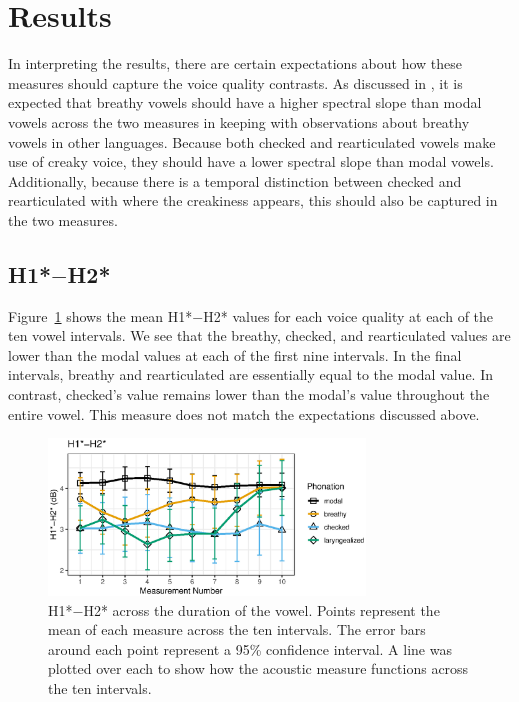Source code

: \section{Results} \label{sec:Results}

In interpreting the results, there are certain expectations about how these measures should capture the voice quality contrasts. As discussed in \citet{garellekPhoneticsVoice2019}, it is expected that breathy vowels should have a higher spectral slope than modal vowels across the two measures in keeping with observations about breathy vowels in other languages. Because both checked and rearticulated vowels make use of creaky voice, they should have a lower spectral slope than modal vowels. Additionally, because there is a temporal distinction between checked and rearticulated with where the creakiness appears, this should also be captured in the two measures. 

\subsection{H1*$-$H2*} \label{sec:H1H2}

Figure~\ref{fig:FIG1} shows the mean H1*$-$H2* values for each voice quality at each of the ten vowel intervals. We see that the breathy, checked, and rearticulated values are lower than the modal values at each of the first nine intervals. In the final intervals, breathy and rearticulated are essentially equal to the modal value. In contrast, checked's value remains lower than the modal's value throughout the entire vowel. This measure does not match the expectations discussed above.

\begin{figure}[htbp]
  \centering
  \includegraphics[width = 0.75\textwidth]{images/Figure1.eps}
  \caption{\label{fig:FIG1}{H1*$-$H2* across the duration of the vowel. Points represent the mean of each measure across the ten intervals. The error bars around each point represent a 95\% confidence interval. A line was plotted over each to show how the acoustic measure functions across the ten intervals.}}
\end{figure}


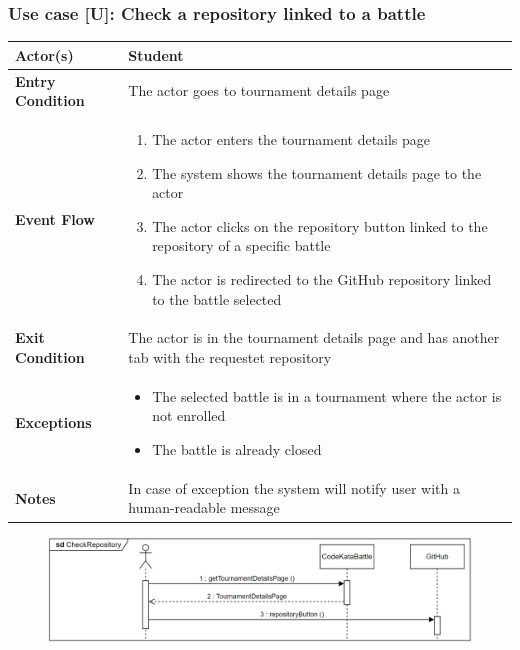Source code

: \documentclass[12pt, a4paper]{report}
\newcounter{useCase}
\newcommand{\usecase}[9]{
    \def\arraystretch{1.5} 
    \subsubsection*{Use case [U#2]: #3}
    \vspace*{0.2cm}
    \begin{center}
        \begin{tabular}{|l|p{12cm}|}
            \hline
            \textbf{Actor(s)} & #4 \\
            \hline
            \textbf{Entry Condition} & #5 \\
            \hline
            \textbf{Event Flow} & #6 \\
            \hline
            \textbf{Exit Condition} & #7 \\
            \hline
            \textbf{Exceptions} & #8 \\
            \hline
            \textbf{Notes} & #9 \\
            \hline
        \end{tabular}
    \end{center}
    #1
}
\begin{document}
        \usecase{\begin{figure}[H]\centering\includegraphics[width=0.9\linewidth]{images/checkrepo.png}\end{figure}}        
        {\arabic{useCase}\stepcounter{useCase}}
        {Check a repository linked to a battle}
        {Student}
        {The actor goes to tournament details page}
        {
        \begin{enumerate}
            \item The actor enters the tournament details page
            \item The system shows the tournament details page to the actor
            \item The actor clicks on the repository button linked to the repository of a specific battle
            \item The actor is redirected to the GitHub repository linked to the battle selected
        \end{enumerate}
        }
        {The actor is in the tournament details page and has another tab with the requestet repository}
        {
        \begin{itemize}
            \item The selected battle is in a tournament where the actor is not enrolled
            \item The battle is already closed
        \end{itemize}
        }
        {In case of exception the system will notify user with a human-readable message}
\end{document}
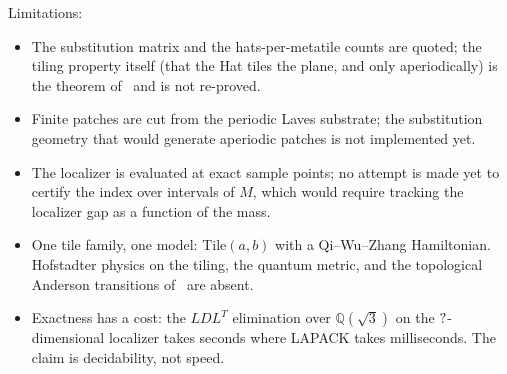 \documentclass[11pt,a4paper]{article}
\newcommand{\QQ}{\mathbb{Q}}
\theoremstyle{definition}
\begin{document}
Limitations:
%
\begin{itemize}[leftmargin=2em,itemsep=1pt]
\item The substitution matrix and the hats-per-metatile counts are quoted;
the tiling property itself (that the Hat tiles the plane, and only
aperiodically) is the theorem of~\cite{Smith2023a} and is not re-proved.
\item Finite patches are cut from the periodic Laves substrate; the
substitution geometry that would generate aperiodic patches is not
implemented yet.
\item The localizer is evaluated at exact sample points; no attempt is made yet
to certify the index over intervals of $M$, which would require tracking
the localizer gap as a function of the mass.
\item One tile family, one model: Tile$(a,b)$ with a Qi--Wu--Zhang
Hamiltonian. Hofstadter physics on the tiling, the quantum metric, and the
topological Anderson transitions of~\cite{RocheCarrasco2025} are absent.
\item Exactness has a cost: the $LDL^T$ elimination over $\QQ(\sqrt3)$ on
the $\MTLocSize$-dimensional localizer takes seconds where LAPACK takes
milliseconds. The claim is decidability, not speed.
\end{itemize}

\end{document}
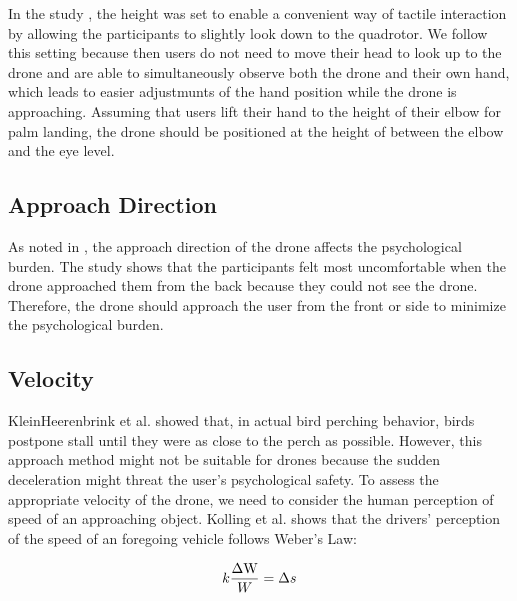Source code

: In the study \cite{lieser2021evaluating-distances}, the height was set to enable a convenient way of tactile interaction 
by allowing the participants to slightly look down to the quadrotor.
We follow this setting because then users do not need to move their head to look up to the drone and are able to simultaneously observe both the drone and their own hand, 
which leads to easier adjustmunts of the hand position while the drone is approaching.
Assuming that users lift their hand to the height of their elbow for palm landing, the drone should be positioned at the height of between the elbow and the eye level.

\subsection{Approach Direction}

As noted in \cite{lieser2021evaluating-distances}, the approach direction of the drone affects the psychological burden.
The study shows that the participants felt most uncomfortable when the drone approached them from the back because they could not see the drone.
Therefore, the drone should approach the user from the front or side to minimize the psychological burden.


\subsection{Velocity}

KleinHeerenbrink et al. \cite{kleinheerenbrink2022optimization} showed that, in actual bird perching behavior, birds postpone stall until they were as close to the perch as possible.
However, this approach method might not be suitable for drones because the sudden deceleration might threat the user's psychological safety.
To assess the appropriate velocity of the drone, we need to consider the human perception of speed of an approaching object.
Kolling et al. \cite{Kolling2012weber-fechner-law} shows that the drivers' perception of the speed of an foregoing vehicle follows Weber's Law:

\begin{equation}
    k{\frac{\Delta {\rm W}}{W}}=\Delta s
\end{equation}

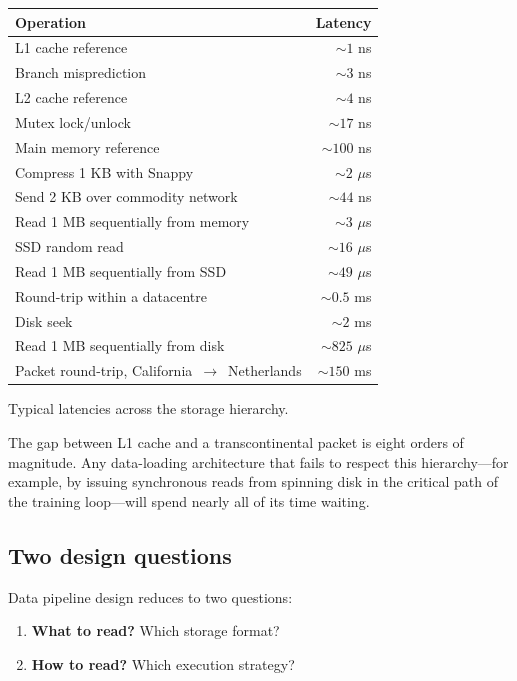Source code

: \documentclass[11pt,a4paper]{article}
\theoremstyle{definition}
\theoremstyle{remark}
\theoremstyle{plain}
\begin{document}
\begin{center}
\renewcommand{\arraystretch}{1.25}
\begin{tabular}{@{}lr@{}}
\toprule
\textbf{Operation} & \textbf{Latency} \\
\midrule
L1 cache reference & $\sim\!1$ ns \\
Branch misprediction & $\sim\!3$ ns \\
L2 cache reference & $\sim\!4$ ns \\
Mutex lock/unlock & $\sim\!17$ ns \\
Main memory reference & $\sim\!100$ ns \\
Compress 1 KB with Snappy & $\sim\!2$ $\mu$s \\
Send 2 KB over commodity network & $\sim\!44$ ns \\
Read 1 MB sequentially from memory & $\sim\!3$ $\mu$s \\
SSD random read & $\sim\!16$ $\mu$s \\
Read 1 MB sequentially from SSD & $\sim\!49$ $\mu$s \\
Round-trip within a datacentre & $\sim\!0.5$ ms \\
Disk seek & $\sim\!2$ ms \\
Read 1 MB sequentially from disk & $\sim\!825$ $\mu$s \\
Packet round-trip, California~$\to$~Netherlands & $\sim\!150$ ms \\
\bottomrule
\end{tabular}
\par\smallskip
{\small Typical latencies across the storage hierarchy.}
\end{center}

The gap between L1 cache and a transcontinental packet is eight orders of
magnitude. Any data-loading architecture that fails to respect this
hierarchy---for example, by issuing synchronous reads from spinning disk
in the critical path of the training loop---will spend nearly all of its
time waiting.

\subsection{Two design questions}

Data pipeline design reduces to two questions:

\begin{enumerate}[leftmargin=1.8em, itemsep=2pt]
    \item \textbf{What to read?} Which storage format?
    \item \textbf{How to read?} Which execution strategy?
\end{enumerate}
\end{document}
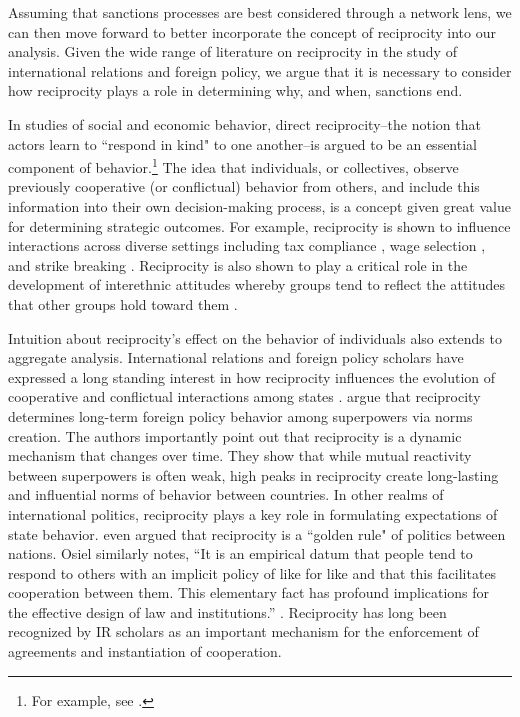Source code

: Assuming that sanctions processes are best considered through a network lens, we can then move forward to better incorporate the concept of reciprocity into our analysis. Given the wide range of literature on reciprocity in the study of international relations and foreign policy, we argue that it is necessary to consider how reciprocity plays a role in determining why, and when, sanctions end.

In studies of social and economic behavior, direct reciprocity--the notion that actors learn to ``respond in kind" to one another--is argued to be an essential component of behavior.\footnote{For example, see \cite{bolton:1998, charness:2002, charness:2004, cox:2007, cox:2004}.} The idea that individuals, or collectives, observe previously cooperative (or conflictual) behavior from others, and include this information into their own decision-making process, is a concept given great value for determining strategic outcomes. For example, reciprocity is shown to influence interactions across diverse settings including tax compliance \citep{smith:1990}, wage selection \citep{campbell:1997}, and strike breaking \citep{brett:1998}. Reciprocity is also shown to play a critical role in the development of interethnic attitudes whereby groups tend to reflect the attitudes that other groups hold toward them \citep{berry:1979}. 

Intuition about reciprocity's effect on the behavior of individuals also extends to aggregate analysis. International relations and foreign policy scholars have expressed a long standing interest in how reciprocity influences the evolution of cooperative and conflictual interactions among states \citep{keohane1989reciprocity, richardson1960}. \cite{rajmaira:1990} argue that reciprocity determines long-term foreign policy behavior among superpowers via norms creation. The authors importantly point out that reciprocity is a dynamic mechanism that changes over time. They show that while mutual reactivity between superpowers is often weak, high peaks in reciprocity create long-lasting and influential norms of behavior between countries. In other realms of international politics, reciprocity plays a key role in formulating expectations of state behavior. \cite{ward1981} even argued that reciprocity is a ``golden rule" of politics between nations.  Osiel similarly notes, ``It is an empirical datum that people tend to respond to others with an implicit policy of like for like and that this facilitates cooperation between them. This elementary fact has profound implications for the effective design of law and institutions.'' \cite[p. 19]{osiel:2009}. Reciprocity has long been recognized by IR scholars as an important mechanism for the enforcement of agreements and instantiation of cooperation. 


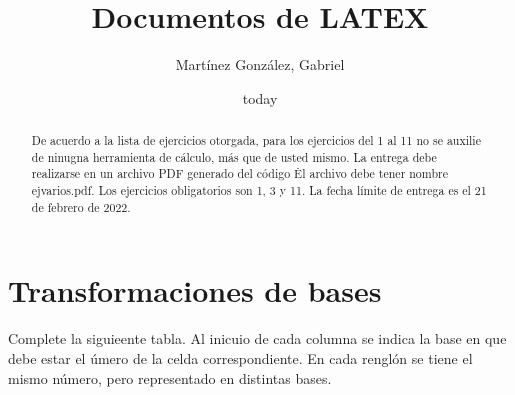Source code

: \documentclass[12pt]{article}
\author{Mart\'{i}nez Gonz\'alez, Gabriel}
\date{today}
\title{Documentos de LATEX}
\begin{document}
\maketitle

\begin{abstract}

	De acuerdo a la lista de ejercicios otorgada, para los ejercicios del 1 al 11 no se auxilie de ninugna herramienta de c\'alculo, m\'as que de usted mismo. La entrega debe realizarse en un archivo PDF generado del c\'odigo \LATEX\. El archivo debe tener nombre ejvarios.pdf. Los ejercicios obligatorios son 1, 3 y 11. La fecha límite de entrega es el 21 de febrero de 2022.

\end{abstract}

\section{Transformaciones de bases}

Complete la siguieente tabla. Al inicuio de cada columna se indica la base en que debe estar el \'umero de la celda correspondiente. En cada rengl\'on se tiene el mismo n\'umero, pero representado en distintas bases.
\end{document}
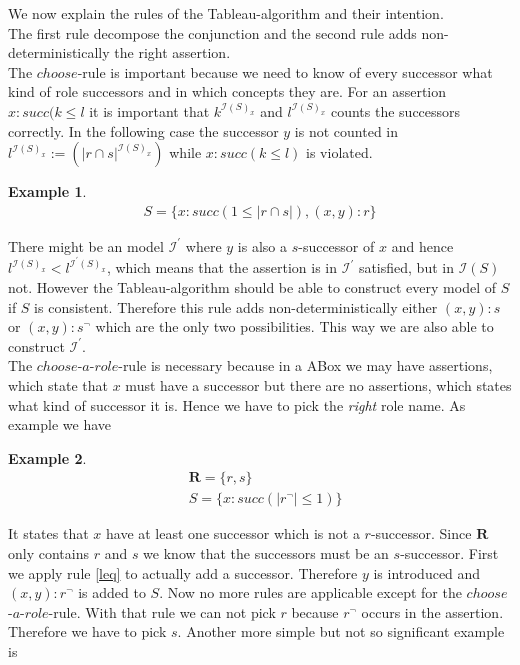 \documentclass[a4paper,11pt]{scrartcl}
\theoremstyle{break}
\theoremstyle{definition}
\newtheorem{ex}{Example}
\begin{document}
We now explain the rules of the Tableau-algorithm and their intention.\\
The first rule decompose the conjunction and the second rule adds non-deterministically the right assertion.\\
The $choose$-rule is important because we need to know of every successor what kind of role successors and in which concepts they are. For an assertion $x:succ(k\leq l$ it is important that $k^{\mathcal{I}(S)_x}$ and $l^{\mathcal{I}(S)_x}$ counts the successors correctly. In the following case the successor $y$ is not counted in $l^{\mathcal{I}(S)_x}:=(|r\cap s|^{\mathcal{I}(S)_x})$ while $x:succ(k\leq l)$ is violated.
\begin{ex}
\begin{align*}
S=\{x:succ(1\leq|r\cap s|), (x,y):r\}
\end{align*}
\end{ex}
There might be an model $\mathcal{I^\prime}$ where $y$ is also a $s$-successor of $x$ and hence $l^{\mathcal{I}(S)_x}<l^{\mathcal{I}^\prime(S)_x}$, which means that the assertion is in $\mathcal{I}^\prime$ satisfied, but in $\mathcal{I}(S)$ not. However the Tableau-algorithm should be able to construct every model of $S$ if $S$ is consistent. Therefore this rule adds non-deterministically either $(x,y):s$ or $(x,y):s^\neg$ which are the only two possibilities. This way we are also able to construct $\mathcal{I^\prime}$.\\
The $choose$-$a$-$role$-rule is necessary because in a ABox we may have assertions, which state that $x$ must have a successor but there are no assertions, which states what kind of successor it is. Hence we have to pick the \textit{right} role name. As example we have
\begin{ex}
\begin{align*}
&\mathbf{R}=\{r,s\}\\
&S=\{x:succ(|r^\neg|\leq 1)\}
\end{align*} 
\end{ex}
It states that $x$ have at least one successor which is not a $r$-successor. Since $\mathbf{R}$ only contains $r$ and $s$ we know that the successors must be an $s$-successor. First we apply rule \ref{leq} to actually add a successor. Therefore $y$ is introduced and $(x,y):r^\neg$ is added to $S$. Now no more rules are applicable except for the $choose$-$a$-$role$-rule. With that rule we can not pick $r$ because $r^\neg$ occurs in the assertion. Therefore we have to pick $s$. Another more simple but not so significant example is
\end{document}
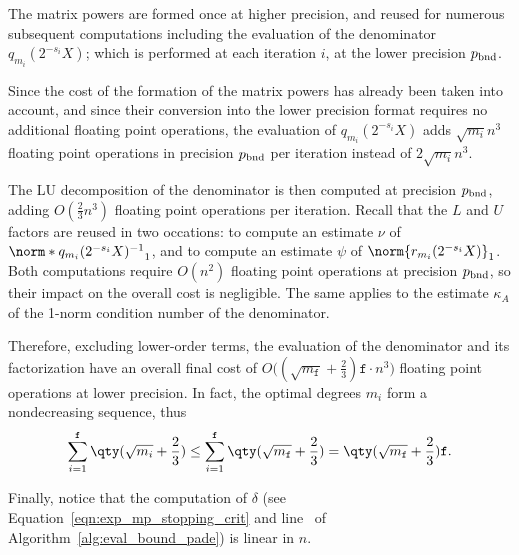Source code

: %	


The matrix powers are formed once at higher precision, and reused for numerous subsequent computations including the evaluation of the denominator $q_{m_i}(2^{-s_i}X)$; which is performed at each iteration $i$, at the lower precision $p_{\textup{bnd}}$.

Since the cost of the formation of the matrix powers has already been taken into account, and since their conversion into the lower precision format requires no additional floating point operations, the evaluation of $q_{m_i}(2^{-s_i}X)$ adds $\sqrt{m_i}n^3$ floating point operations in precision ${p_{\textup{bnd}}}$ per iteration instead of $2\sqrt{m_i}n^3$.

The LU decomposition of the denominator is then computed at precision $p_{\textup{bnd}}$, adding $O(\frac{2}{3}n^3)$ floating point operations per iteration. Recall that the $L$ and $U$ factors are reused in two occations: to compute an estimate $\nu$ of $\norm*{q_{m_i}(2^{-s_i}X)^{-1}}_1$, and to compute an estimate $\psi$ of $\norm{r_{m_i}(2^{-s_i}X)}_1$. Both computations require $O(n^2)$ floating point operations at precision $p_{\textup{bnd}}$, so their impact on the overall cost is negligible. The same applies to the estimate $\kappa_A$ of the 1-norm condition number of the denominator.

Therefore, excluding lower-order terms, the evaluation of the denominator and its factorization have an overall final cost of $O\big((\sqrt{m_{\mathtt{f}}}+\frac{2}{3})\mathtt{f}\cdot n^3\big)$ floating point operations at lower precision. In fact, the optimal degrees $m_i$ form a nondecreasing sequence, thus
\[
	\sum_{i=1}^{\mathtt{f}}\qty(\sqrt{m_i}+\frac{2}{3})\le
	\sum_{i=1}^{\mathtt{f}}\qty(\sqrt{m_{\mathtt{f}}}+\frac{2}{3})=
	\qty(\sqrt{m_{\mathtt{f}}}+\frac{2}{3})\mathtt{f}.
\]	

Finally, notice that the computation of $\delta$ (see Equation~\eqref{eqn:exp_mp_stopping_crit} and line~ of Algorithm~\ref{alg:eval_bound_pade}) is linear in $n$.

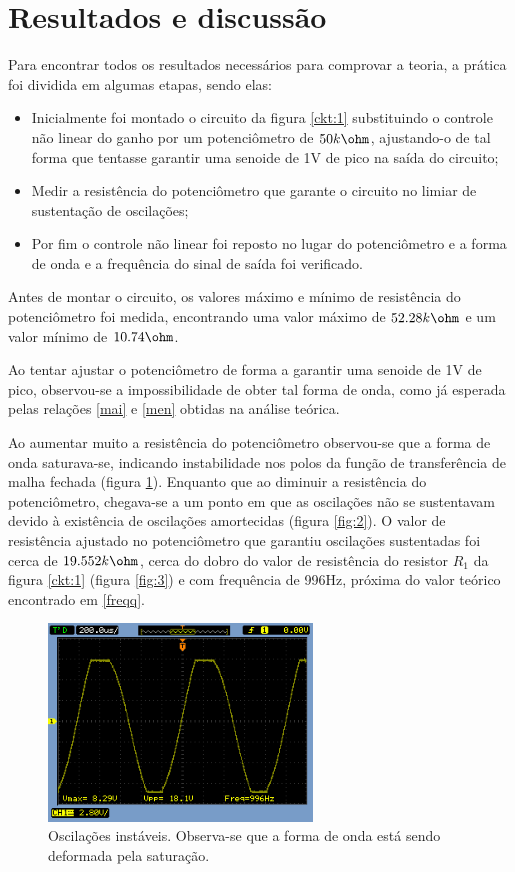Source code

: \section{Resultados e discussão}

Para encontrar todos os resultados necessários para comprovar a teoria, a prática foi dividida em algumas etapas, sendo elas:


\begin{itemize}

    \item Inicialmente foi montado o circuito da figura \ref{ckt:1} substituindo o controle não linear do ganho por um potenciômetro de $50k\ohm$, ajustando-o de tal forma que tentasse garantir uma senoide de 1V de pico na saída do circuito;
    
    \item Medir a resistência do potenciômetro que garante o circuito no limiar de sustentação de oscilações;
    
    \item Por fim o controle não linear foi reposto no lugar do potenciômetro e a forma de onda e a frequência do sinal de saída foi verificado.  
\end{itemize}

Antes de montar o circuito, os valores máximo e mínimo de resistência do potenciômetro foi medida, encontrando uma valor máximo de $52.28k\ohm$ e um valor mínimo de $10.74\ohm$.

Ao tentar ajustar o potenciômetro de forma a garantir uma senoide de 1V de pico, observou-se a impossibilidade de obter tal forma de onda, como já esperada pelas relações \ref{mai} e \ref{men} obtidas na análise teórica.

Ao aumentar muito a resistência do potenciômetro observou-se que a forma de onda saturava-se, indicando instabilidade nos polos da função de transferência de malha fechada (figura \ref{fig:1}). Enquanto que ao diminuir a resistência do potenciômetro, chegava-se a um ponto em que as oscilações não se sustentavam devido à existência de oscilações amortecidas (figura \ref{fig:2}). O valor de resistência ajustado no potenciômetro que garantiu oscilações sustentadas foi cerca de $19.552k\ohm$, cerca do dobro do valor de resistência do resistor $R_1$ da figura \ref{ckt:1} (figura \ref{fig:3}) e com frequência de 996Hz, próxima do valor teórico encontrado em \ref{freqq}. 

\begin{figure}[H] 
\centering
\includegraphics[width=7cm]{images/sat.png}
\caption{Oscilações instáveis. Observa-se que a forma de onda está sendo deformada pela saturação.}
\label{fig:1} 
\end{figure}

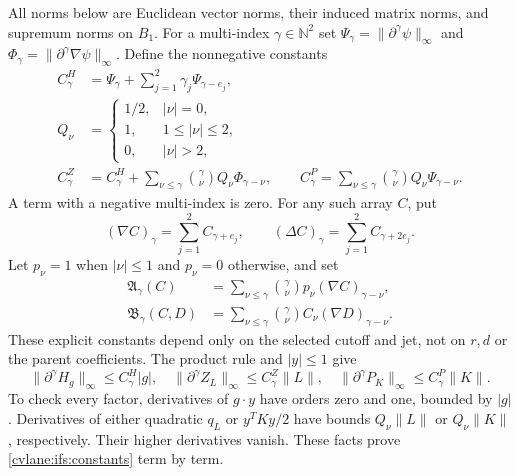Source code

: All norms below are Euclidean vector norms, their induced matrix
norms, and supremum norms on $B_1$.
For a multi-index $\gamma\in\mathbb N^2$ set
$\Psi_\gamma=\|\partial^\gamma\psi\|_\infty$ and
$\Phi_\gamma=\|\partial^\gamma\nabla\psi\|_\infty$.
Define the nonnegative constants
\begin{align}
 C^H_\gamma&=\Psi_\gamma+\sum_{j=1}^2
                        \gamma_j\Psi_{\gamma-e_j},\nonumber\\
 Q_\nu&=
 \begin{cases}
 1/2,&|\nu|=0,\\
 1,&1\leq|\nu|\leq2,\\
 0,&|\nu|>2,
 \end{cases}\nonumber\\
 C^Z_\gamma&=C^H_\gamma+
       \sum_{\nu\leq\gamma}\binom\gamma\nu Q_\nu\Phi_{\gamma-\nu},
 \qquad
 C^P_\gamma=\sum_{\nu\leq\gamma}
                   \binom\gamma\nu Q_\nu\Psi_{\gamma-\nu}.
 \label{cvlane:ifs:constants}
\end{align}
A term with a negative multi-index is zero.
For any such array $C$, put
\[
 (\nabla C)_\gamma=\sum_{j=1}^2 C_{\gamma+e_j},\qquad
 (\Delta C)_\gamma=\sum_{j=1}^2 C_{\gamma+2e_j}.
\]
Let $p_\nu=1$ when $|\nu|\leq1$ and $p_\nu=0$ otherwise, and set
\begin{align}
 \mathfrak A_\gamma(C)
 &=\sum_{\nu\leq\gamma}\binom\gamma\nu
                         p_\nu(\nabla C)_{\gamma-\nu},\nonumber\\
 \mathfrak B_\gamma(C,D)
 &=\sum_{\nu\leq\gamma}\binom\gamma\nu
                         C_\nu(\nabla D)_{\gamma-\nu}.
 \label{cvlane:ifs:product-constants}
\end{align}
These explicit constants depend only on the selected cutoff and jet,
not on $r,d$ or the parent coefficients.
The product rule and $|y|\leq1$ give
\begin{equation}\label{cvlane:ifs:linear-map-bounds}
 \|\partial^\gamma H_g\|_\infty\leq C^H_\gamma|g|,
 \quad
 \|\partial^\gamma Z_L\|_\infty\leq C^Z_\gamma\|L\|,
 \quad
 \|\partial^\gamma P_K\|_\infty\leq C^P_\gamma\|K\|.
\end{equation}
To check every factor, derivatives of $g\cdot y$ have orders zero
and one, bounded by $|g|$.  Derivatives of either quadratic
$q_L$ or $y^TKy/2$ have bounds $Q_\nu\|L\|$ or
$Q_\nu\|K\|$, respectively.  Their higher derivatives vanish.
These facts prove \eqref{cvlane:ifs:constants} term by term.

TASK PROMPT
From the data above, reproduce word for word the lines running from the line with "in the critical" to the line with "Which execution strategy?", ends included.

RESPONSE FOR THIS EXERCISE
in the critical path of the training loop---will spend nearly all of its
time waiting.

\subsection{Two design questions}

Data pipeline design reduces to two questions:

\begin{enumerate}[leftmargin=1.8em, itemsep=2pt]
    \item \textbf{What to read?} Which storage format?
    \item \textbf{How to read?} Which execution strategy?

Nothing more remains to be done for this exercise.